* [ASSIGNMENT] Working through the records below, count the lines that include "human". The reply is that number alone.

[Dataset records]
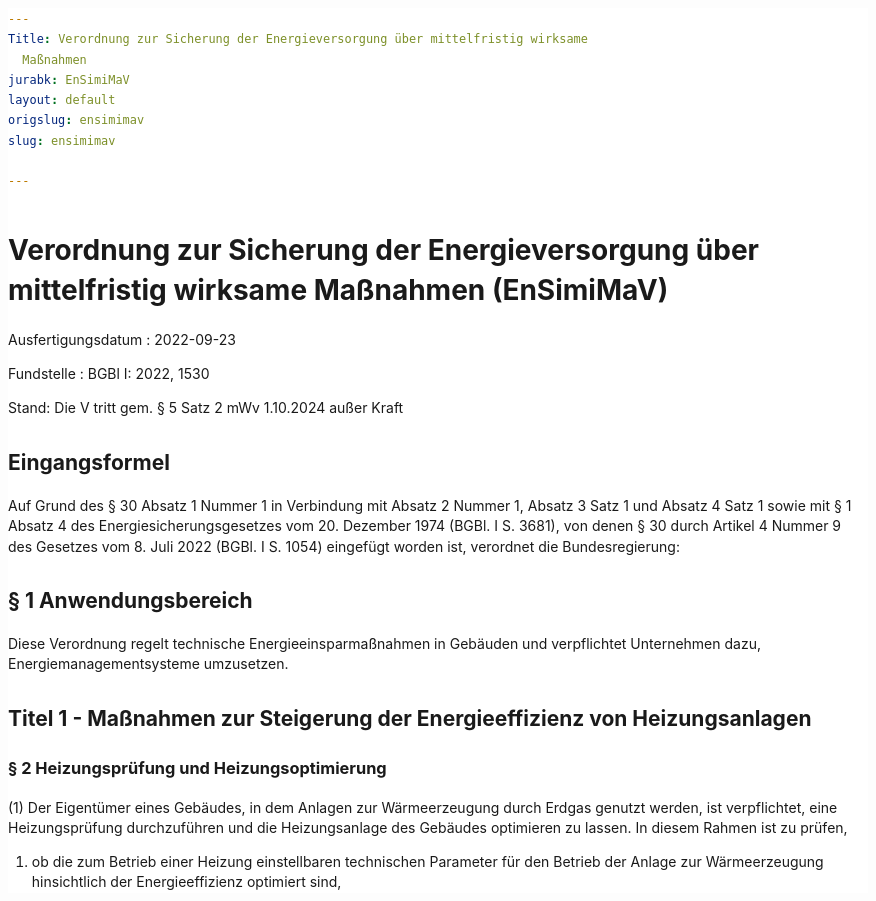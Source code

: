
 ```yaml
---
Title: Verordnung zur Sicherung der Energieversorgung über mittelfristig wirksame
  Maßnahmen
jurabk: EnSimiMaV
layout: default
origslug: ensimimav
slug: ensimimav

---
```


# Verordnung zur Sicherung der Energieversorgung über mittelfristig wirksame Maßnahmen (EnSimiMaV)

Ausfertigungsdatum
:   2022-09-23

Fundstelle
:   BGBl I: 2022, 1530

Stand: Die V tritt gem. § 5 Satz 2 mWv 1.10.2024 außer Kraft

## Eingangsformel

Auf Grund des § 30 Absatz 1 Nummer 1 in Verbindung mit Absatz 2 Nummer
1, Absatz 3 Satz 1 und Absatz 4 Satz 1 sowie mit § 1 Absatz 4 des
Energiesicherungsgesetzes vom 20. Dezember 1974 (BGBl. I S. 3681), von
denen § 30 durch Artikel 4 Nummer 9 des Gesetzes vom 8. Juli 2022
(BGBl. I S. 1054) eingefügt worden ist, verordnet die Bundesregierung:


## § 1 Anwendungsbereich

Diese Verordnung regelt technische Energieeinsparmaßnahmen in Gebäuden
und verpflichtet Unternehmen dazu, Energiemanagementsysteme
umzusetzen.


## Titel 1 - Maßnahmen zur Steigerung der Energieeffizienz von Heizungsanlagen


### § 2 Heizungsprüfung und Heizungsoptimierung

(1) Der Eigentümer eines Gebäudes, in dem Anlagen zur Wärmeerzeugung
durch Erdgas genutzt werden, ist verpflichtet, eine Heizungsprüfung
durchzuführen und die Heizungsanlage des Gebäudes optimieren zu
lassen. In diesem Rahmen ist zu prüfen,

1.  ob die zum Betrieb einer Heizung einstellbaren technischen Parameter
    für den Betrieb der Anlage zur Wärmeerzeugung hinsichtlich der
    Energieeffizienz optimiert sind,
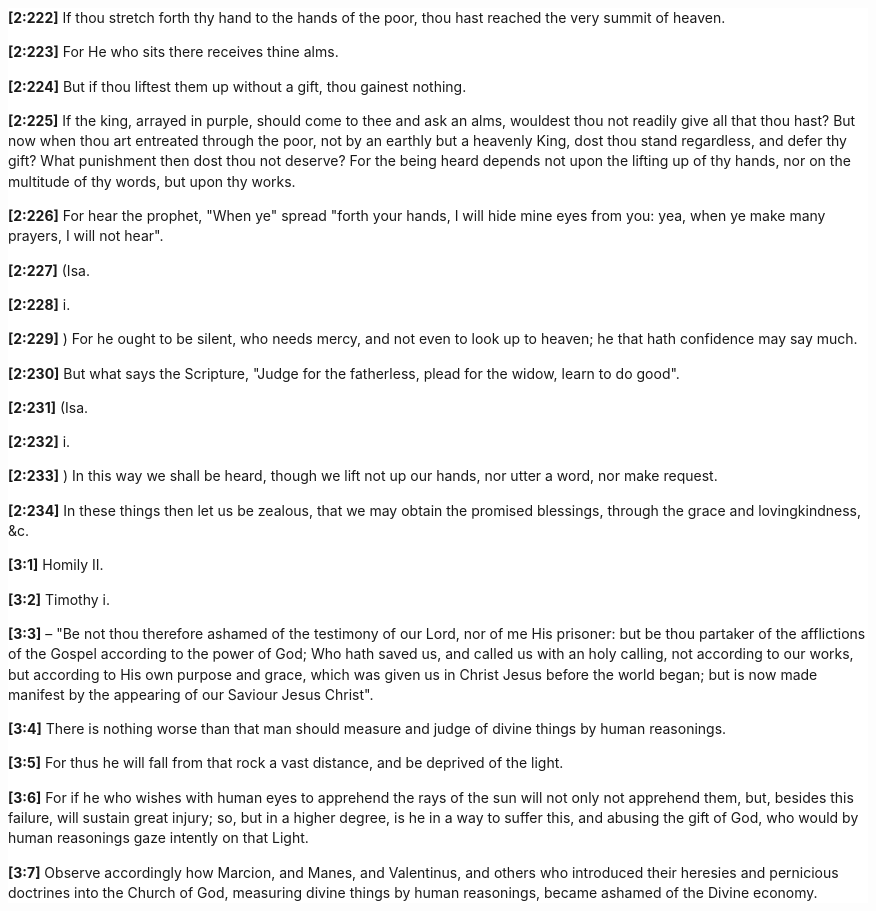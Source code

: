 **[2:222]** If thou stretch forth thy hand to the hands of the poor, thou hast reached the very summit of heaven.

**[2:223]** For He who sits there receives thine alms.

**[2:224]** But if thou liftest them up without a gift, thou gainest nothing.

**[2:225]** If the king, arrayed in purple, should come to thee and ask an alms, wouldest thou not readily give all that thou hast? But now when thou art entreated through the poor, not by an earthly but a heavenly King, dost thou stand regardless, and defer thy gift? What punishment then dost thou not deserve? For the being heard depends not upon the lifting up of thy hands, nor on the multitude of thy words, but upon thy works.

**[2:226]** For hear the prophet, "When ye" spread "forth your hands, I will hide mine eyes from you: yea, when ye make many prayers, I will not hear".

**[2:227]** (Isa.

**[2:228]** i.

**[2:229]** ) For he ought to be silent, who needs mercy, and not even to look up to heaven; he that hath confidence may say much.

**[2:230]** But what says the Scripture, "Judge for the fatherless, plead for the widow, learn to do good".

**[2:231]** (Isa.

**[2:232]** i.

**[2:233]** ) In this way we shall be heard, though we lift not up our hands, nor utter a word, nor make request.

**[2:234]** In these things then let us be zealous, that we may obtain the promised blessings, through the grace and lovingkindness, &c.

**[3:1]** Homily II.

**[3:2]** Timothy i.

**[3:3]** –  "Be not thou therefore ashamed of the testimony of our Lord, nor of me His prisoner: but be thou partaker of the afflictions of the Gospel according to the power of God; Who hath saved us, and called us with an holy calling, not according to our works, but according to His own purpose and grace, which was given us in Christ Jesus before the world began; but is now made manifest by the appearing of our Saviour Jesus Christ".

**[3:4]** There is nothing worse than that man should measure and judge of divine things by human reasonings.

**[3:5]** For thus he will fall from that rock a vast distance, and be deprived of the light.

**[3:6]** For if he who wishes with human eyes to apprehend the rays of the sun will not only not apprehend them, but, besides this failure, will sustain great injury; so, but in a higher degree, is he in a way to suffer this, and abusing the gift of God, who would by human reasonings gaze intently on that Light.

**[3:7]** Observe accordingly how Marcion, and Manes, and Valentinus, and others who introduced their heresies and pernicious doctrines into the Church of God, measuring divine things by human reasonings, became ashamed of the Divine economy.
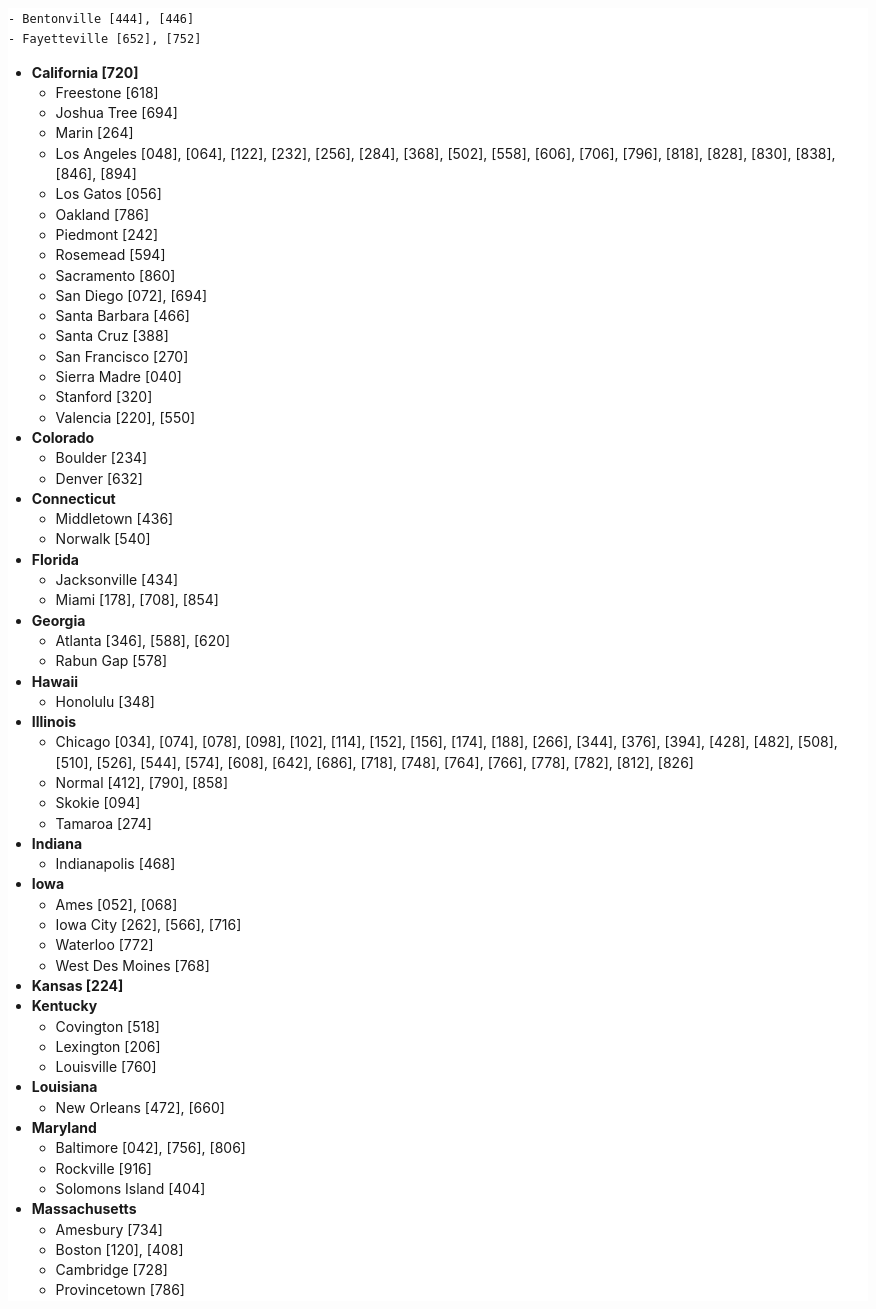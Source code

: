     - Bentonville [444], [446]
    - Fayetteville [652], [752]
  - **California [720]**
    - Freestone [618]
    - Joshua Tree [694]
    - Marin [264]
    - Los Angeles [048], [064], [122], [232], [256], [284], [368], [502], [558], [606], [706], [796], [818], [828], [830], [838], [846], [894]
    - Los Gatos [056]
    - Oakland [786]
    - Piedmont [242]
    - Rosemead [594]
    - Sacramento [860]
    - San Diego [072], [694]
    - Santa Barbara [466]
    - Santa Cruz [388]
    - San Francisco [270]
    - Sierra Madre [040]
    - Stanford [320]
    - Valencia [220], [550]
  - **Colorado**
    - Boulder [234]
    - Denver [632]
  - **Connecticut**
    - Middletown [436]
    - Norwalk [540]
  - **Florida**
    - Jacksonville [434]
    - Miami [178], [708], [854]
  - **Georgia**
    - Atlanta [346], [588], [620]
    - Rabun Gap [578]
  - **Hawaii**
    - Honolulu [348]
  - **Illinois**
    - Chicago [034], [074], [078], [098], [102], [114], [152], [156], [174], [188], [266], [344], [376], [394], [428], [482], [508], [510], [526], [544], [574], [608], [642], [686], [718], [748], [764], [766], [778], [782], [812], [826]
    - Normal [412], [790], [858]
    - Skokie [094]
    - Tamaroa [274]
  - **Indiana**
    - Indianapolis [468]
  - **Iowa**
    - Ames [052], [068]
    - Iowa City [262], [566], [716]
    - Waterloo [772]
    - West Des Moines [768]
  - **Kansas [224]**
  - **Kentucky**
    - Covington [518]
    - Lexington [206]
    - Louisville [760]
  - **Louisiana**
    - New Orleans [472], [660]
  - **Maryland**
    - Baltimore [042], [756], [806]
    - Rockville [916]
    - Solomons Island [404]
  - **Massachusetts**
    - Amesbury [734]
    - Boston [120], [408]
    - Cambridge [728]
    - Provincetown [786]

* [RESULT OF THIS TASK] 3